The different intonational realization of the sentences, with and without IPB, resulted from their underlying syntactic structures which varied with the syntactic valence of the verb in the infinitive phrase, i.e., the verb at the end of the sentence. Sentences with an IPB contained a verb that requires a noun phrase as a complement. For example: In the sentence Tommi verspricht, # Papa zu helfen (Tommi promises # to help papa), the verb zu helfen (to help) demands an accompanying noun phrase, e.g., Papa (indirect object). As a consequence, an IPB occurred at the first verb, marking a first syntactic phrase Tommi verspricht (Tommi promises), followed by a second phrase Papa zu helfen (to help papa). In contrast, sentences without an IPB ended with an intransitive verb that does not require a complement, as in Tommi verspricht Papa zu schlafen (Tommi promises papa to sleep). Here, the noun phrase Papa is the indirect object of the verb in the main clause verspricht (promises), and sentences of this type, therefore, did not contain a sentence-internal IPB.
Sentences with and without an IPB were constructed in pairs that only differed in their wording for the last verb, which determined the syntactic sentence structure. The identical word order in German results in a structural ambiguity regarding the syntactic role of the noun phrase (i.e., complementing the infinitive or the main clause).
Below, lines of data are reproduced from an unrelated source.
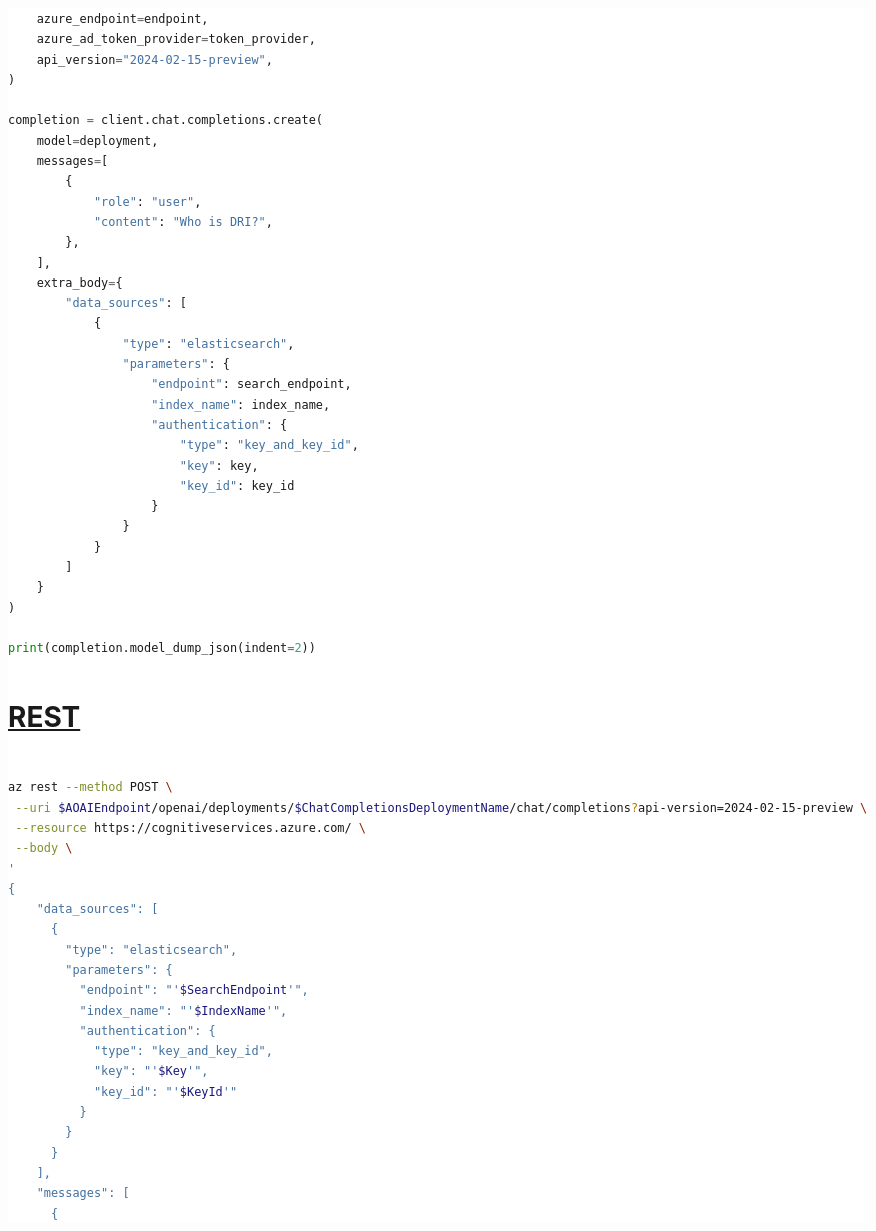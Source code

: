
 ```python
    azure_endpoint=endpoint,
    azure_ad_token_provider=token_provider,
    api_version="2024-02-15-preview",
)

completion = client.chat.completions.create(
    model=deployment,
    messages=[
        {
            "role": "user",
            "content": "Who is DRI?",
        },
    ],
    extra_body={
        "data_sources": [
            {
                "type": "elasticsearch",
                "parameters": {
                    "endpoint": search_endpoint,
                    "index_name": index_name,
                    "authentication": {
                        "type": "key_and_key_id",
                        "key": key,
                        "key_id": key_id
                    }
                }
            }
        ]
    }
)

print(completion.model_dump_json(indent=2))

```

# [REST](#tab/rest)

```bash

az rest --method POST \
 --uri $AOAIEndpoint/openai/deployments/$ChatCompletionsDeploymentName/chat/completions?api-version=2024-02-15-preview \
 --resource https://cognitiveservices.azure.com/ \
 --body \
'
{
    "data_sources": [
      {
        "type": "elasticsearch",
        "parameters": {
          "endpoint": "'$SearchEndpoint'",
          "index_name": "'$IndexName'",
          "authentication": {
            "type": "key_and_key_id",
            "key": "'$Key'",
            "key_id": "'$KeyId'"
          }
        }
      }
    ],
    "messages": [
      {
```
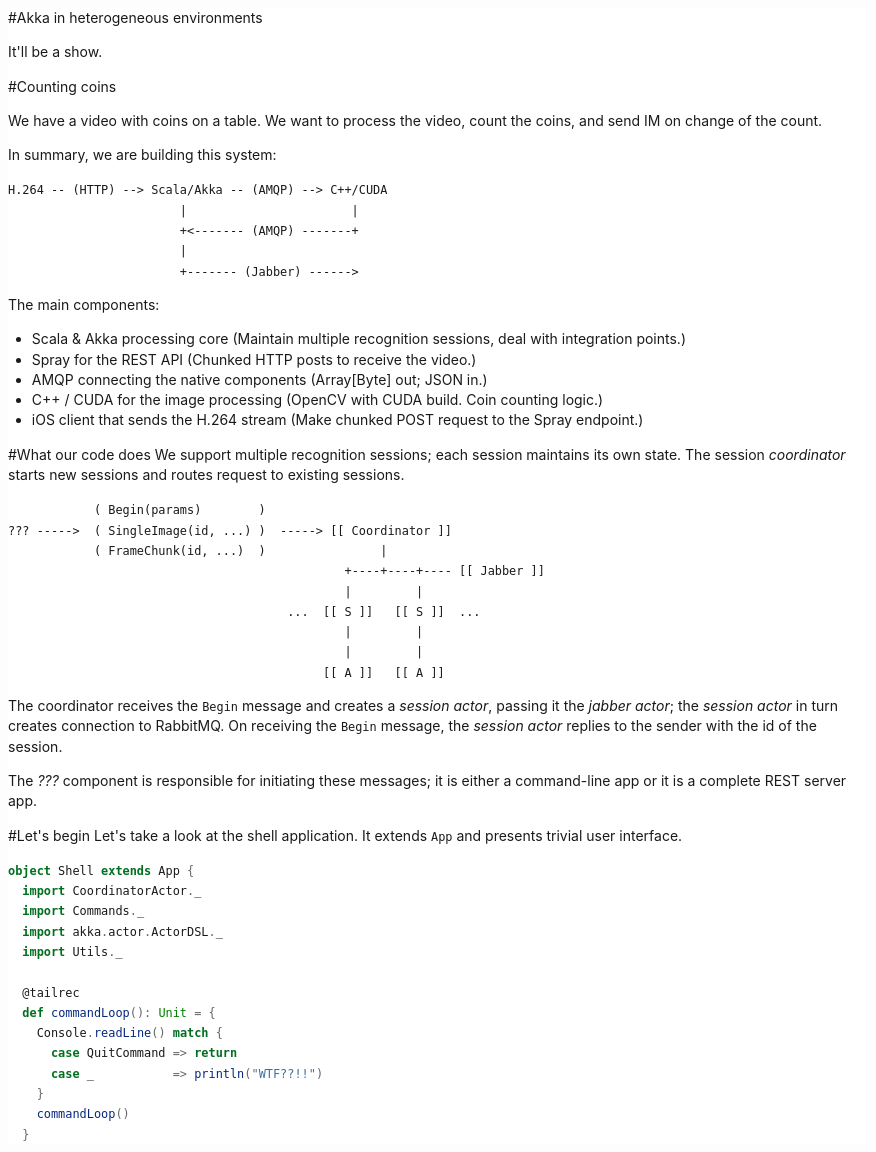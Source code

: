 #Akka in heterogeneous environments

It'll be a show.

#Counting coins

We have a video with coins on a table. We want to process the video, count the coins, and send IM on change of the count. 

In summary, we are building this system:

```
H.264 -- (HTTP) --> Scala/Akka -- (AMQP) --> C++/CUDA 
                        |                       |
                        +<------- (AMQP) -------+
                        |
                        +------- (Jabber) ------> 
```

The main components:

* Scala & Akka processing core (Maintain multiple recognition sessions, deal with integration points.)
* Spray for the REST API (Chunked HTTP posts to receive the video.)
* AMQP connecting the native components (Array[Byte] out; JSON in.)
* C++ / CUDA for the image processing (OpenCV with CUDA build. Coin counting logic.)
* iOS client that sends the H.264 stream (Make chunked POST request to the Spray endpoint.)

#What our code does
We support multiple recognition sessions; each session maintains its own state. The session _coordinator_ starts new sessions and routes request to existing sessions.

```
            ( Begin(params)        )
??? ----->  ( SingleImage(id, ...) )  -----> [[ Coordinator ]]
            ( FrameChunk(id, ...)  )                |
                                               +----+----+---- [[ Jabber ]]
                                               |         | 
                                       ...  [[ S ]]   [[ S ]]  ...
                                               |         |
                                               |         |
                                            [[ A ]]   [[ A ]]
```

The coordinator receives the ``Begin`` message and creates a _session actor_, passing it the _jabber actor_; the _session actor_ in turn creates connection to RabbitMQ. On receiving the ``Begin`` message, the _session actor_ replies to the sender with the id of the session.

The _???_ component is responsible for initiating these messages; it is either a command-line app or it is a complete REST server app.

#Let's begin
Let's take a look at the shell application. It extends ``App`` and presents trivial user interface.

```scala
object Shell extends App {
  import CoordinatorActor._
  import Commands._
  import akka.actor.ActorDSL._
  import Utils._
    
  @tailrec
  def commandLoop(): Unit = {
    Console.readLine() match {
      case QuitCommand => return
      case _           => println("WTF??!!")
    }
    commandLoop()
  }

```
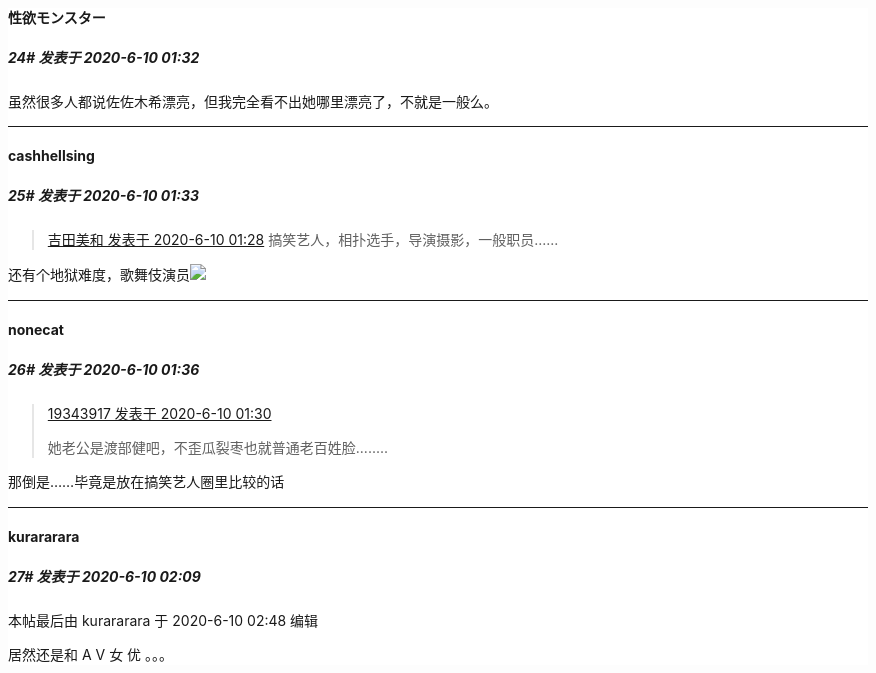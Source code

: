 ####  性欲モンスター  
##### 24#       发表于 2020-6-10 01:32




虽然很多人都说佐佐木希漂亮，但我完全看不出她哪里漂亮了，不就是一般么。







-----

####  cashhellsing  
##### 25#       发表于 2020-6-10 01:33



<blockquote><a href="httphttps://bbs.saraba1st.com/2b/forum.php?mod=redirect&amp;goto=findpost&amp;pid=47742989&amp;ptid=1940709" target="_blank">吉田美和 发表于 2020-6-10 01:28</a>
搞笑艺人，相扑选手，导演摄影，一般职员......</blockquote>
还有个地狱难度，歌舞伎演员<img src="https://static.saraba1st.com/image/smiley/face2017/068.png" referrerpolicy="no-referrer">







-----

####  nonecat  
##### 26#       发表于 2020-6-10 01:36



<blockquote><a href="httphttps://bbs.saraba1st.com/2b/forum.php?mod=redirect&amp;goto=findpost&amp;pid=47743003&amp;ptid=1940709" target="_blank">19343917 发表于 2020-6-10 01:30</a>

她老公是渡部健吧，不歪瓜裂枣也就普通老百姓脸........</blockquote>
那倒是……毕竟是放在搞笑艺人圈里比较的话







-----

####  kurararara  
##### 27#       发表于 2020-6-10 02:09



 本帖最后由 kurararara 于 2020-6-10 02:48 编辑 

居然还是和 A V 女 优 。。。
However, this ambiguity can be determined prior to the appearance of the last verb because, from sentence onset, intonation and duration characteristics signal the respective syntactic units, resulting in sentences with and without an IPB. Thus, the stimulus manipulations across sentence types targeted children's prosodic and syntactic processing abilities. In contrast, processing differences related to children's lexico-semantic knowledge (e.g., use of verbs in sentences) could be disregarded, given that these features were identical in the critical sentence parts across conditions (i.e., before and after the IPB).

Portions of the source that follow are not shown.